#### Task material

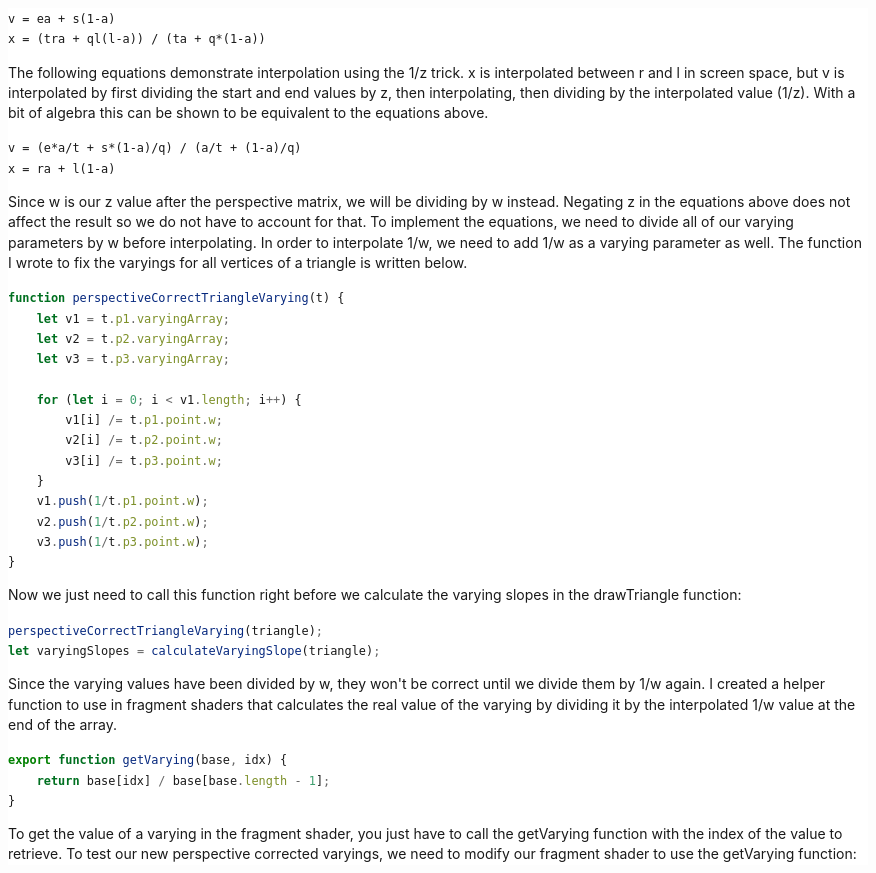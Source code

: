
 ```
v = ea + s(1-a)
x = (tra + ql(l-a)) / (ta + q*(1-a))
```

The following equations demonstrate interpolation using the 1/z trick. x is interpolated between r and l in screen space, but v is interpolated by first dividing the start and end values by z, then interpolating, then dividing by the interpolated value (1/z). With a bit of algebra this can be shown to be equivalent to the equations above.

```
v = (e*a/t + s*(1-a)/q) / (a/t + (1-a)/q)
x = ra + l(1-a)
```

Since w is our z value after the perspective matrix, we will be dividing by w instead. Negating z in the equations above does not affect the result so we do not have to account for that. To implement the equations, we need to divide all of our varying parameters by w before interpolating. In order to interpolate 1/w, we need to add 1/w as a varying parameter as well. The function I wrote to fix the varyings for all vertices of a triangle is written below.

```javascript
function perspectiveCorrectTriangleVarying(t) {
	let v1 = t.p1.varyingArray;
	let v2 = t.p2.varyingArray;
	let v3 = t.p3.varyingArray;
	
	for (let i = 0; i < v1.length; i++) {
		v1[i] /= t.p1.point.w;
		v2[i] /= t.p2.point.w;
		v3[i] /= t.p3.point.w;
	}
	v1.push(1/t.p1.point.w);
	v2.push(1/t.p2.point.w);
	v3.push(1/t.p3.point.w);
}
```

Now we just need to call this function right before we calculate the varying slopes in the drawTriangle function:

```javascript
perspectiveCorrectTriangleVarying(triangle);
let varyingSlopes = calculateVaryingSlope(triangle);
```

Since the varying values have been divided by w, they won't be correct until we divide them by 1/w again. I created a helper function to use in fragment shaders that calculates the real value of the varying by dividing it by the interpolated 1/w value at the end of the array.

```javascript
export function getVarying(base, idx) {
	return base[idx] / base[base.length - 1];
}
```

To get the value of a varying in the fragment shader, you just have to call the getVarying function with the index of the value to retrieve. To test our new perspective corrected varyings, we need to modify our fragment shader to use the getVarying function:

########

§ **Requirement**
The preceding entries should be duplicated word for word; no picture belongs in the copy.

§ **Your response**
Source code

:
 ```
v = ea + s(1-a)
x = (tra + ql(l-a)) / (ta + q*(1-a))
```

The following equations demonstrate interpolation using the 1/z trick. x is interpolated between r and l in screen space, but v is interpolated by first dividing the start and end values by z, then interpolating, then dividing by the interpolated value (1/z). With a bit of algebra this can be shown to be equivalent to the equations above.

```
v = (e*a/t + s*(1-a)/q) / (a/t + (1-a)/q)
x = ra + l(1-a)
```

Since w is our z value after the perspective matrix, we will be dividing by w instead. Negating z in the equations above does not affect the result so we do not have to account for that. To implement the equations, we need to divide all of our varying parameters by w before interpolating. In order to interpolate 1/w, we need to add 1/w as a varying parameter as well. The function I wrote to fix the varyings for all vertices of a triangle is written below.

```javascript
function perspectiveCorrectTriangleVarying(t) {
	let v1 = t.p1.varyingArray;
	let v2 = t.p2.varyingArray;
	let v3 = t.p3.varyingArray;
	
	for (let i = 0; i < v1.length; i++) {
		v1[i] /= t.p1.point.w;
		v2[i] /= t.p2.point.w;
		v3[i] /= t.p3.point.w;
	}
	v1.push(1/t.p1.point.w);
	v2.push(1/t.p2.point.w);
	v3.push(1/t.p3.point.w);
}
```

Now we just need to call this function right before we calculate the varying slopes in the drawTriangle function:

```javascript
perspectiveCorrectTriangleVarying(triangle);
let varyingSlopes = calculateVaryingSlope(triangle);
```

Since the varying values have been divided by w, they won't be correct until we divide them by 1/w again. I created a helper function to use in fragment shaders that calculates the real value of the varying by dividing it by the interpolated 1/w value at the end of the array.

```javascript
export function getVarying(base, idx) {
	return base[idx] / base[base.length - 1];
}
```

To get the value of a varying in the fragment shader, you just have to call the getVarying function with the index of the value to retrieve. To test our new perspective corrected varyings, we need to modify our fragment shader to use the getVarying function:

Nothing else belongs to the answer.